- Cambricon plans to produce 500,000 AI accelerator chips next year
- The Siyuan 590 and 690 models total 300,000 units
- Current rates of return are still extremely low, only 20%
Chinese chipmaker Cambricon Technologies aims to triple AI chip production by 2026, seeking to fill the gap left by Nvidia’s withdrawal from the Chinese market.
Bloomberg reports that the company intends to produce approximately 500,000 AI accelerator chips next year, with 300,000 units made up of its flagship Siyuan 590 and 690 models.
This represents a sharp increase from the approximately 142,000 units expected by 2025, but Cambricon still faces significant manufacturing challenges.
Manufacturing challenges and performance limitations
The reported yield rate for its 590 and 690 chips is only 20%, meaning that only one in five chips produced is usable.
Even with access to Semiconductor Manufacturing International’s capacity, actual production could fall well below projections.
By comparison, TSMC’s 2nm technology, seven generations ahead of SMIC’s capabilities, achieves 60% performance, showing the efficiency gap.
Memory shortages, including HBM and LPDDR components, further threaten the ability to meet production targets, potentially slowing delivery to data center customers.
Cambricon’s move comes as Chinese companies such as Alibaba and ByteDance increasingly favor local suppliers.
They are backed by Chinese government incentives to push for semiconductor independence from China.
Cambricon’s reported revenue for the latest quarter increased fourteen-fold, demonstrating strong domestic demand and investor confidence.
However, this plan will put Cambricon in direct competition with technology giant Huawei, which plans to double its chip production, increasing pressure on Cambricon.
Both companies compete for similar wafers and manufacturing resources, creating bottlenecks that could limit production speed and scale.

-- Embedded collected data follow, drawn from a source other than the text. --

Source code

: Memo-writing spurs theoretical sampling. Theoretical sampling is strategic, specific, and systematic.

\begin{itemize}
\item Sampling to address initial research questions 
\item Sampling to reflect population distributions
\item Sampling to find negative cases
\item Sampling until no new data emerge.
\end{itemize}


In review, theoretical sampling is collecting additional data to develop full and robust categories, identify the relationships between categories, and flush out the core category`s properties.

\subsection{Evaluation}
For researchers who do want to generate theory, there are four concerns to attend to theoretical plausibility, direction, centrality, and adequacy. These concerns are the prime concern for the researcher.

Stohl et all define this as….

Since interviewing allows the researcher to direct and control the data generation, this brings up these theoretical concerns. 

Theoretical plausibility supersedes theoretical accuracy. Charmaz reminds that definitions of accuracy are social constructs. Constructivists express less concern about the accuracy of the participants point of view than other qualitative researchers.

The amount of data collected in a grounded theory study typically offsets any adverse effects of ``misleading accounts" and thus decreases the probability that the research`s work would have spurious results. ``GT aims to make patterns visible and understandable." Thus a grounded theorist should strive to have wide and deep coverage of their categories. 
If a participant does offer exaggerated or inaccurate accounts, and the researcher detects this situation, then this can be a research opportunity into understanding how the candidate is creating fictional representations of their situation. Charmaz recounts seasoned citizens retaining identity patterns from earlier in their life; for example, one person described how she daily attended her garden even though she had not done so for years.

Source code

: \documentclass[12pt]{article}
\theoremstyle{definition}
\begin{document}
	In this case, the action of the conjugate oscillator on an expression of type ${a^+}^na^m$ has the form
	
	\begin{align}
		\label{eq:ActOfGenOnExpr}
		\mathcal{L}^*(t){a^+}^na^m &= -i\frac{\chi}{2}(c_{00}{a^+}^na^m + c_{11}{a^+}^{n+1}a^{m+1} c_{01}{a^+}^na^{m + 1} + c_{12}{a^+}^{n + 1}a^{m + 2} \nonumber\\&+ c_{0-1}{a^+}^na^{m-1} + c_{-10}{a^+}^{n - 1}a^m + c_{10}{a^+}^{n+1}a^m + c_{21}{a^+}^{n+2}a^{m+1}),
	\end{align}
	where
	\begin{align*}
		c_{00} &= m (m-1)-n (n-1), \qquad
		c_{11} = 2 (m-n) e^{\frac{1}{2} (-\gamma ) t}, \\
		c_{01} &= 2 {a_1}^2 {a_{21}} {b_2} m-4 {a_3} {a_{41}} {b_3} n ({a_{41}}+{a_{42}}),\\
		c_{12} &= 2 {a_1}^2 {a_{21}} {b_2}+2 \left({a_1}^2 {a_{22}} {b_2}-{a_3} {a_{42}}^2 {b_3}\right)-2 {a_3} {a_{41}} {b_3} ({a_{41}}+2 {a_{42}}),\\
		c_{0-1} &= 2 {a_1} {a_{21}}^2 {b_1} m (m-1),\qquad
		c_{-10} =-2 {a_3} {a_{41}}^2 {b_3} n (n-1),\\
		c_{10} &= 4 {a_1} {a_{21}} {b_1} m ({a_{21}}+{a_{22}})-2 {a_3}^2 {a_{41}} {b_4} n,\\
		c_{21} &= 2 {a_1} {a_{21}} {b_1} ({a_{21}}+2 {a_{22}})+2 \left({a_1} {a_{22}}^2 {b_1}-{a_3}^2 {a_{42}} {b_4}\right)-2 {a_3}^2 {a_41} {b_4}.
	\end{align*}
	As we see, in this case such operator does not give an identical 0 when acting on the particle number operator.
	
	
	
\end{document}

Cambricon’s strategy relies heavily on the 7nm “N+2” process node at SMIC, but it is still uncertain whether it can sustain large-scale manufacturing.
Trade restrictions and chip embargoes over the past year have restricted access to high-end AI hardware, making domestic alternatives essential to national AI ambitions.
The gap between China’s current semiconductor technology and Western competitors such as Nvidia, AMD and Intel remains substantial.
Cambricon GPU chips are still far behind in performance and efficiency compared to global top-tier products.
CPU workloads in Chinese data centers may continue to rely on existing infrastructure while AI accelerators grow.
Integration of these new chips into workstations will likely be tested as companies adjust to the limitations of local hardware.
In a neutral assessment, Cambricon’s expansion shows the growing strategic importance of domestic AI chip production.
Strong government support and growing domestic demand fuel its momentum, but inefficiencies and competition for resources can limit its full potential.